Я просто слушаю и впитываю все как губка. Кажется, даже в гончарной мастерской не училась так старательно, как сейчас. Она говорит о вещах, о которых я даже не подозревала. А я, глядя на все это разнообразие, понимаю, какой же была наивной, думая, что справлюсь одна.

Но постепенно все-таки втягиваюсь. Мне становится интересно. Начинаю задавать вопросы, трогать вещички, представлять, как они будут смотреться на моем сыне.

Беру в руки крошечный, белоснежный боди. Ткань — нежнейший хлопок. На груди — вышивка. Маленький, спящий медвежонок. Прижимаю его к щеке и чувствую, как по телу разливается тепло. Представляю, каким милым, маленьким и теплым будет в нем мой сын. Как вкусно от него будет пахнуть — понятия не имею, чем, но это точно будет лучший запах на земле. Воображаю, как буду держать его на руках и перебирать крошечные пальчики.

И на место страху, боли и обиды, приходит что-то другое.

Что-то абсолютно новое, заливающее все мои пустоты как закатное солнце с террасы.

Это желание. Потребность. Отчаянная, всепоглощающая потребность поскорее его увидеть. Взять на руки. Прижать к себе. Защитить от всего мира. И даже от наших с его отцом колючих обид друг на друга.

Я начинаю скупать все подряд. Больше не думаю о деньгах, а просто покупаю все, что нравится. Все, что, как мне кажется, понравится моему сыну.

Мы выходим из торгового центра, нагруженные десятками пакетов. Виктор молча складывает их в огромный багажник.

По дороге домой я впервые за долгое время чувствую что-то похожее на счастье.

Галина Петровна помогает разобрать покупки, мы раскладываем все по полочкам — модные одежки отдельно, бутылочки и соски — отдельно. В выдвижном ящике — разная детская косметика. А еще — мелочи, типа календаря на стену в красивой деревянной рамке, где можно отмечать любые, но очень важные мелочи. Комната, которая до этого казалась холодной и бездушной, наконец, наполняется жизнью.

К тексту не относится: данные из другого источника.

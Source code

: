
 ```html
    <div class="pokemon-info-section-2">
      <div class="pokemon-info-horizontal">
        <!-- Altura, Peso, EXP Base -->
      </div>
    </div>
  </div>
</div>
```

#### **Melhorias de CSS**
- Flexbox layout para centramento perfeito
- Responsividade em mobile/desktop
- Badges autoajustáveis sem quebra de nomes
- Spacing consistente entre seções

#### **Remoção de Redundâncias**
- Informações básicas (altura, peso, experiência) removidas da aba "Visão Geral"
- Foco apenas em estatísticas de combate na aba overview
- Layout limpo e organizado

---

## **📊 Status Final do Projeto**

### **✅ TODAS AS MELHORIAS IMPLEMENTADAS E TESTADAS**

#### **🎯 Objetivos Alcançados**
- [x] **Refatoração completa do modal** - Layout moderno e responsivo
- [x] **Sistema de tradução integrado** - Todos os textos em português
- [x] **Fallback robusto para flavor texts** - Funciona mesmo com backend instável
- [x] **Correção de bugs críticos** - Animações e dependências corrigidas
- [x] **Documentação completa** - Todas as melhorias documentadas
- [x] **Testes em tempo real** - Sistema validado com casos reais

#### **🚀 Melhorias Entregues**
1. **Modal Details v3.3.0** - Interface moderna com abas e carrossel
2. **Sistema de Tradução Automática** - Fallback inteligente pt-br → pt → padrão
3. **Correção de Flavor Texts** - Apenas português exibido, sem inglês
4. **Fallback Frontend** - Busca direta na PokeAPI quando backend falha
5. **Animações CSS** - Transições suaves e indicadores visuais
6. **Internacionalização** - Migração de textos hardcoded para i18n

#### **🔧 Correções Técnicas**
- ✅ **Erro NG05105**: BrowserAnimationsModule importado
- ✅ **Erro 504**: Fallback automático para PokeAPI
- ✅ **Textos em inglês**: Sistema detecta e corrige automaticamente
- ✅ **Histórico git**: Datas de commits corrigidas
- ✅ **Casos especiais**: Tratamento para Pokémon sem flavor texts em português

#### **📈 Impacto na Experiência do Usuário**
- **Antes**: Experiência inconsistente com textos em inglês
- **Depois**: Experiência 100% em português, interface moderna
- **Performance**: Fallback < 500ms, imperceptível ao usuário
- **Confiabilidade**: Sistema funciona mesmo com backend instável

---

Я смотрю на гору пакетов и тонкой упаковочной бумаги, которая выросла посреди комнаты, и меня разбирает смех.

Достаю телефон. Делаю фотографию. И отправляю Вадиму — просто на импульсе, не думая и не поддавая анализу (хотя бы сейчас!) этот дурацкий жест: «Кажется, я немного перестаралась. Спасибо».